Task brief: Show every line in the records below that contains the word "arguments".

[Dataset records]
>>>>

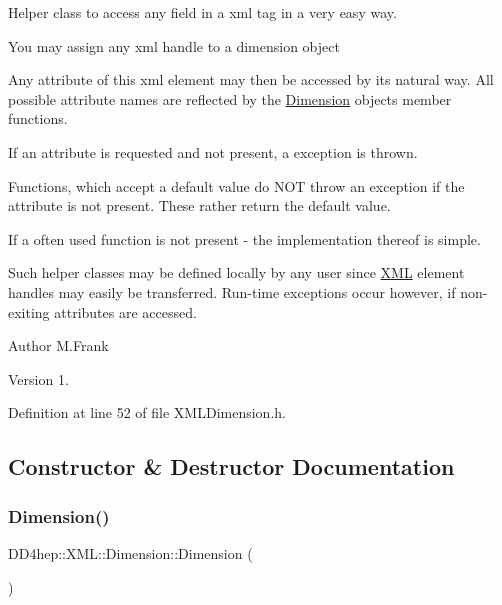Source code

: Helper class to access any field in a xml tag in a very easy way.
\begin{DoxyItemize}
\item You may assign any xml handle to a dimension object
\item Any attribute of this xml element may then be accessed by it\textquotesingle{}s natural way. All possible attribute names are reflected by the \hyperlink{struct_d_d4hep_1_1_x_m_l_1_1_dimension}{Dimension} object\textquotesingle{}s member functions.
\item If an attribute is requested and not present, a exception is thrown.
\item Functions, which accept a default value do N\+OT throw an exception if the attribute is not present. These rather return the default value.
\item If a often used function is not present -\/ the implementation thereof is simple.
\end{DoxyItemize}

Such helper classes may be defined locally by any user since \hyperlink{namespace_d_d4hep_1_1_x_m_l}{X\+ML} element handles may easily be transferred. Run-\/time exceptions occur however, if non-\/exiting attributes are accessed.

\begin{DoxyAuthor}{Author}
M.\+Frank 
\end{DoxyAuthor}
\begin{DoxyVersion}{Version}
1. 
\end{DoxyVersion}


Definition at line 52 of file X\+M\+L\+Dimension.\+h.



\subsection{Constructor \& Destructor Documentation}
\hypertarget{struct_d_d4hep_1_1_x_m_l_1_1_dimension_a26a1bd5015aa6f00de8ab79682a42e89}{}\label{struct_d_d4hep_1_1_x_m_l_1_1_dimension_a26a1bd5015aa6f00de8ab79682a42e89} 
\subsubsection{\texorpdfstring{Dimension()}{Dimension()}\hspace{0.1cm}{\footnotesize\ttfamily [1/3]}}
{\footnotesize\ttfamily D\+D4hep\+::\+X\+M\+L\+::\+Dimension\+::\+Dimension (\begin{DoxyParamCaption}{ }\end{DoxyParamCaption})\hspace{0.3cm}{\ttfamily [inline]}}




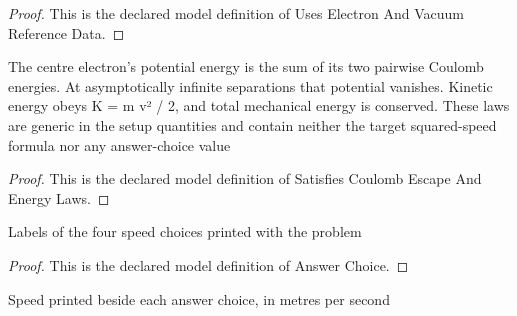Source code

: \begin{proof}
  This is the declared model definition of Uses Electron And Vacuum Reference Data.
\end{proof}
\begin{definition}
  \label{def:physics:phyx-mini-0853:phyxminiproblems-problemphyxmini0853-satisfiescoulombescapeandenergylaws}
  The centre electron's potential energy is the sum of its two pairwise Coulomb energies. At asymptotically infinite separations that potential vanishes. Kinetic energy obeys K = m v² / 2, and total mechanical energy is conserved. These laws are generic in the setup quantities and contain neither the target squared-speed formula nor any answer-choice value
\end{definition}
\begin{proof}
  This is the declared model definition of Satisfies Coulomb Escape And Energy Laws.
\end{proof}
\begin{definition}
  \label{def:physics:phyx-mini-0853:phyxminiproblems-problemphyxmini0853-answerchoice}
  Labels of the four speed choices printed with the problem
\end{definition}
\begin{proof}
  This is the declared model definition of Answer Choice.
\end{proof}
\begin{definition}
  \label{def:physics:phyx-mini-0853:phyxminiproblems-problemphyxmini0853-displayedspeedinmeterspersecond}
  Speed printed beside each answer choice, in metres per second
\end{definition}
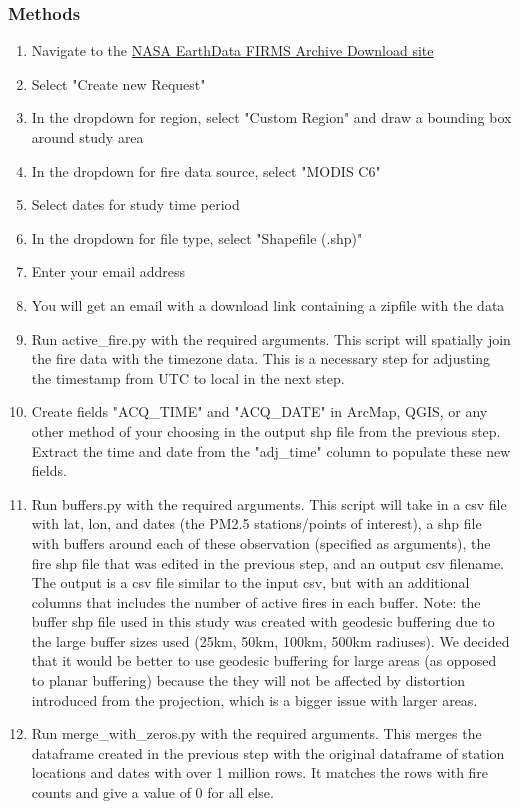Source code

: \subsubsection*{Methods}
\begin{enumerate}
\item Navigate to the \href{https://firms.modaps.eosdis.nasa.gov/download/}{NASA EarthData FIRMS Archive Download site}
\item Select "Create new Request"
\item In the dropdown for region, select "Custom Region" and draw a bounding box around study area
\item In the dropdown for fire data source, select "MODIS C6"
\item Select dates for study time period
\item In the dropdown for file type, select "Shapefile (.shp)"
\item Enter your email address
\item You will get an email with a download link containing a zipfile with the data
\item Run active\_fire.py with the required arguments. This script will spatially join the fire data with the timezone data. This is a necessary step for adjusting the timestamp from UTC to local in the next step.
\item Create fields "ACQ\_TIME" and "ACQ\_DATE" in ArcMap, QGIS, or any other method of your choosing in the output shp file from the previous step. Extract the time and date from the "adj\_time" column to populate these new fields. 
\item Run buffers.py with the required arguments. This script will take in a csv file with lat, lon, and dates (the PM2.5 stations/points of interest), a shp file with buffers around each of these observation (specified as arguments), the fire shp file that was edited in the previous step, 
and an output csv filename. The output is a csv file similar to the input csv, but with an additional columns that includes the number of active fires in each buffer. Note: the buffer shp file used in this study was created with geodesic buffering due to the large buffer sizes used (25km, 50km, 100km, 500km radiuses).
We decided that it would be better to use geodesic buffering for large areas (as opposed to planar buffering) because the they will not be affected by distortion introduced from the projection, which is a bigger issue with larger areas.
\item Run merge\_with\_zeros.py with the required arguments. This merges the dataframe created in the previous step with the original dataframe of station locations and dates with over 1 million rows. It matches the rows with fire counts and give a value of 0 for all else.
\end{enumerate}
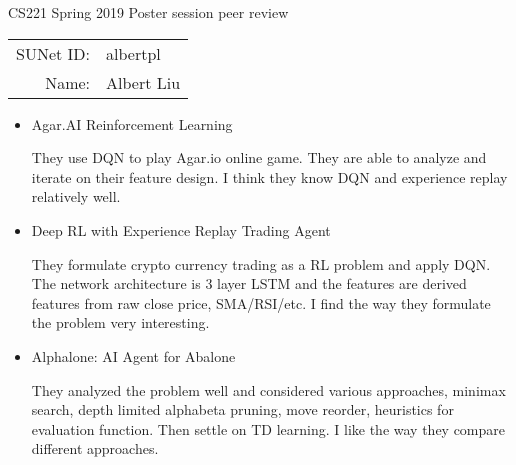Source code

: \documentclass[12pt]{article}
\begin{document}
\begin{center}
{\Large CS221 Spring 2019 Poster session peer review}

\begin{tabular}{rl}
SUNet ID: & albertpl \\
Name: & Albert Liu \\
\end{tabular}
\end{center}

\begin{itemize}
  \item  Agar.AI Reinforcement Learning

   They use DQN to play Agar.io online game. They are able to analyze and iterate on their feature design. I think they know DQN and experience replay relatively well.

\item
  Deep RL with Experience Replay Trading Agent

  They formulate crypto currency trading as a RL problem and apply DQN. The network architecture is 3 layer LSTM and the features are derived features from raw close price, SMA/RSI/etc. I find the way they formulate the problem very interesting.


\item
  Alphalone: AI Agent for Abalone

  They analyzed the problem well and considered various approaches, minimax search, depth limited alphabeta pruning, move reorder, heuristics for evaluation function. Then settle on TD learning. I like the way they compare different approaches.



\end{itemize}
\end{document}
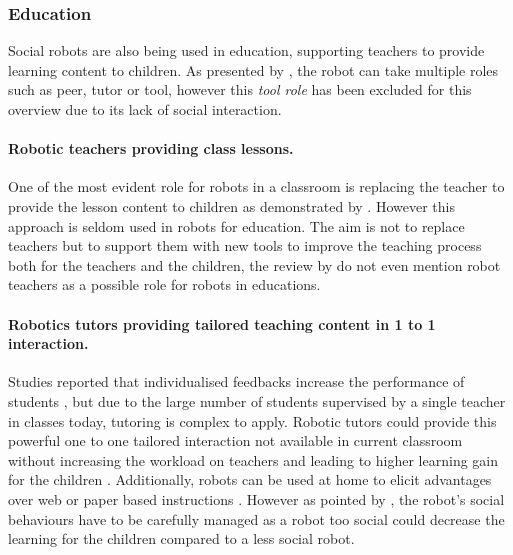 \subsubsection{Education} 
	Social robots are also being used in education, supporting teachers to provide learning content to children. As presented by \cite{mubin2013review}, the robot can take multiple roles such as peer, tutor or tool, however this \textit{tool role} has been excluded for this overview due to its lack of social interaction.
	
	\paragraph{Robotic teachers providing class lessons.} 
	One of the most evident role for robots in a classroom is replacing the teacher to provide the lesson content to children as demonstrated by \cite{verner2016science}. However this approach is seldom used in robots for education. The aim is not to replace teachers but to support them with new tools to improve the teaching process both for the teachers and the children, the review by \cite{mubin2013review} do not even mention robot teachers as a possible role for robots in educations. 
	
	\paragraph{Robotics tutors providing tailored teaching content in 1 to 1 interaction.} 
	Studies reported that individualised feedbacks increase the performance of students \citep{bloom19842}, but due to the large number of students supervised by a single teacher in classes today, tutoring is complex to apply. Robotic tutors could provide this powerful one to one tailored interaction not available in current classroom without increasing the workload on teachers and leading to higher learning gain for the children \citep{leyzberg2012physical,kennedy2016social,gordon2016affective}. Additionally, robots can be used at home to elicit advantages over web or paper based instructions \citep{han2005educational}. However as pointed by \citet{kennedy2015robot}, the robot's social behaviours have to be carefully managed as a robot too social could decrease the learning for the children compared to a less social robot. 
	
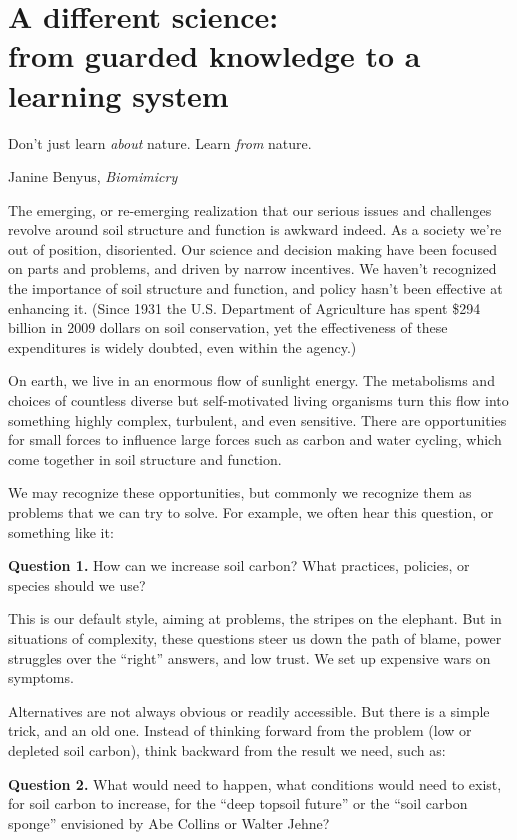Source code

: \documentclass[11pt,letterpaper,twoside,onecolumn]{memoir}
\begin{document}
\chapter{A different science: \\from guarded knowledge to a learning system}

\epigraph{Don't just learn \textit{about} nature. Learn \textit{from} nature.}{Janine Benyus, \textit{Biomimicry}}

\noindent The emerging, or re-emerging realization that our serious issues and challenges revolve around soil structure and function is awkward indeed. As a society we're out of position, disoriented. Our science and decision making have been focused on parts and problems, and driven by narrow incentives. We haven't recognized the importance of soil structure and function, and policy hasn't been effective at enhancing it. (Since 1931 the U.S. Department of Agriculture has spent \$294 billion in 2009 dollars on soil conservation, yet the effectiveness of these expenditures is widely doubted, even within the agency.)

On earth, we live in an enormous flow of sunlight energy. The metabolisms and choices of countless diverse but self-motivated living organisms turn this flow into something highly complex, turbulent, and even sensitive. There are opportunities for small forces to influence large forces such as carbon and water cycling, which come together in soil structure and function. 

We may recognize these opportunities, but commonly we recognize them as problems that we can try to solve. For example, we often hear this question, or something like it:

\textbf{Question 1.} How can we increase soil carbon? What practices, policies, or species should we use? 

This is our default style, aiming at problems, the stripes on the elephant. But in situations of complexity, these questions steer us down the path of blame, power struggles over the ``right'' answers, and low trust. We set up expensive wars on symptoms.

Alternatives are not always obvious or readily accessible. But there is a simple trick, and an old one. Instead of thinking forward from the problem (low or depleted soil carbon), think backward from the result we need, such as:

\textbf{Question 2.} What would need to happen, what conditions would need to exist, for soil carbon to increase, for the ``deep topsoil future'' or the ``soil carbon sponge'' envisioned by Abe Collins or Walter Jehne?
\end{document}
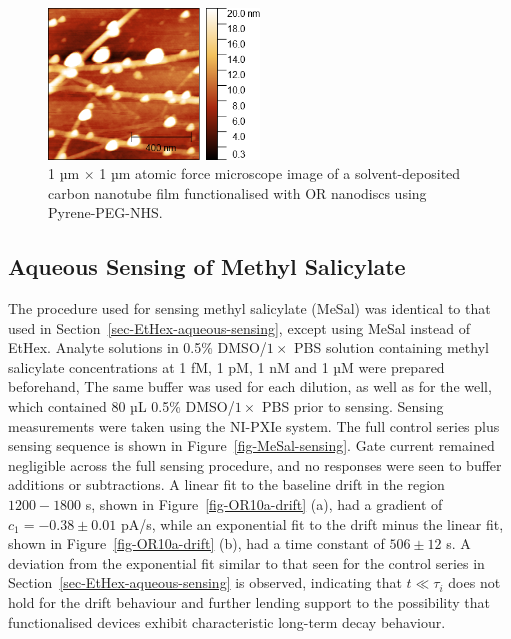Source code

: \documentclass[
  a4paper,
]{scrbook}
\begin{document}
\begin{figure}

{\centering \includegraphics[width=0.5\textwidth,height=\textheight]{figures/ch8/Ned_funcverification_PPNHSwamine_R_1um_20220414_00466.png}

}

\caption{\label{fig-PPN-linker}1 µm \(\times\) 1 µm atomic force
microscope image of a solvent-deposited carbon nanotube film
functionalised with OR nanodiscs using Pyrene-PEG-NHS.}

\end{figure}

\hypertarget{sec-MeSal-aqueous-sensing}{%
\subsection{Aqueous Sensing of Methyl
Salicylate}\label{sec-MeSal-aqueous-sensing}}

The procedure used for sensing methyl salicylate (MeSal) was identical
to that used in Section~\ref{sec-EtHex-aqueous-sensing}, except using
MeSal instead of EtHex. Analyte solutions in 0.5\% DMSO/\(1 \times\) PBS
solution containing methyl salicylate concentrations at 1 fM, 1 pM, 1 nM
and 1 µM were prepared beforehand, The same buffer was used for each
dilution, as well as for the well, which contained 80 µL 0.5\%
DMSO/\(1 \times\) PBS prior to sensing. Sensing measurements were taken
using the NI-PXIe system. The full control series plus sensing sequence
is shown in Figure~\ref{fig-MeSal-sensing}. Gate current remained
negligible across the full sensing procedure, and no responses were seen
to buffer additions or subtractions. A linear fit to the baseline drift
in the region \(1200-1800\) s, shown in Figure~\ref{fig-OR10a-drift}
(a), had a gradient of \(c_1 = -0.38\pm0.01\) pA/s, while an exponential
fit to the drift minus the linear fit, shown in
Figure~\ref{fig-OR10a-drift} (b), had a time constant of \(506 \pm 12\)
s. A deviation from the exponential fit similar to that seen for the
control series in Section~\ref{sec-EtHex-aqueous-sensing} is observed,
indicating that \(t\ll\tau_i\) does not hold for the drift behaviour and
further lending support to the possibility that functionalised devices
exhibit characteristic long-term decay behaviour.
\end{document}
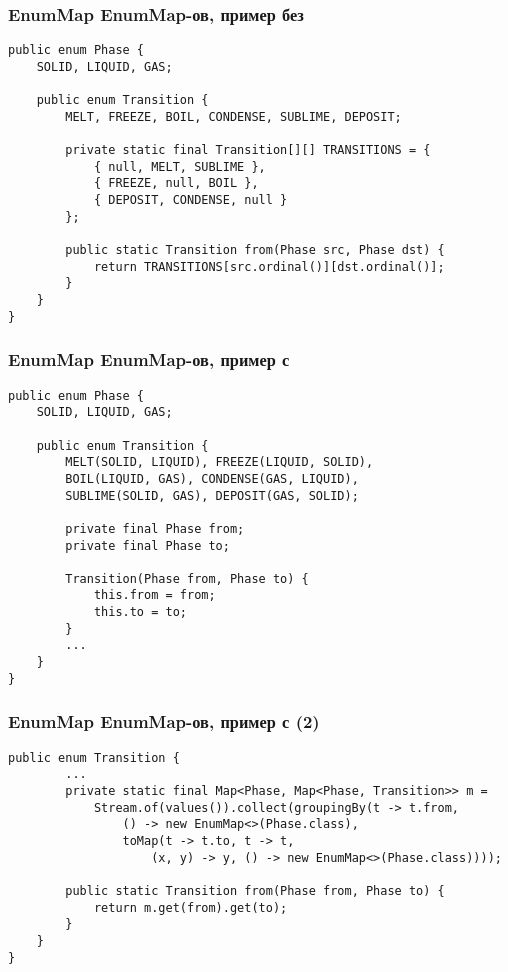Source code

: \documentclass[xetex,mathserif,serif]{beamer}
\begin{document}
	\begin{frame}[fragile]
		\frametitle{EnumMap EnumMap-ов, пример без}
		\begin{small}
			\begin{verbatim}
public enum Phase {
    SOLID, LIQUID, GAS;
    
    public enum Transition {
        MELT, FREEZE, BOIL, CONDENSE, SUBLIME, DEPOSIT;
        
        private static final Transition[][] TRANSITIONS = {
            { null, MELT, SUBLIME },
            { FREEZE, null, BOIL },
            { DEPOSIT, CONDENSE, null }
        };

        public static Transition from(Phase src, Phase dst) { 
            return TRANSITIONS[src.ordinal()][dst.ordinal()]; 
        }
    }
}
			\end{verbatim}
		\end{small}
	\end{frame}

	\begin{frame}[fragile]
		\frametitle{EnumMap EnumMap-ов, пример с}
		\begin{small}
			\begin{verbatim}
public enum Phase {
    SOLID, LIQUID, GAS;
    
    public enum Transition {
        MELT(SOLID, LIQUID), FREEZE(LIQUID, SOLID),
        BOIL(LIQUID, GAS), CONDENSE(GAS, LIQUID),
        SUBLIME(SOLID, GAS), DEPOSIT(GAS, SOLID);

        private final Phase from;
        private final Phase to;
        
        Transition(Phase from, Phase to) {
            this.from = from;
            this.to = to;
        }
        ...
    }
}
			\end{verbatim}
		\end{small}
	\end{frame}

	\begin{frame}[fragile]
		\frametitle{EnumMap EnumMap-ов, пример с (2)}
		\begin{footnotesize}
			\begin{verbatim}
public enum Transition {
        ...
        private static final Map<Phase, Map<Phase, Transition>> m =
            Stream.of(values()).collect(groupingBy(t -> t.from,
                () -> new EnumMap<>(Phase.class),
                toMap(t -> t.to, t -> t,
                    (x, y) -> y, () -> new EnumMap<>(Phase.class))));
        
        public static Transition from(Phase from, Phase to) { 
            return m.get(from).get(to); 
        }
    }
}
			\end{verbatim}
		\end{footnotesize}
	\end{frame}
\end{document}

<<<<

Answer box:
\item Run active\_fire.py with the required arguments. This script will spatially join the fire data with the timezone data. This is a necessary step for adjusting the timestamp from UTC to local in the next step.
\item Run buffers.py with the required arguments. This script will take in a csv file with lat, lon, and dates (the PM2.5 stations/points of interest), a shp file with buffers around each of these observation (specified as arguments), the fire shp file that was edited in the previous step, 
\item Run merge\_with\_zeros.py with the required arguments. This merges the dataframe created in the previous step with the original dataframe of station locations and dates with over 1 million rows. It matches the rows with fire counts and give a value of 0 for all else.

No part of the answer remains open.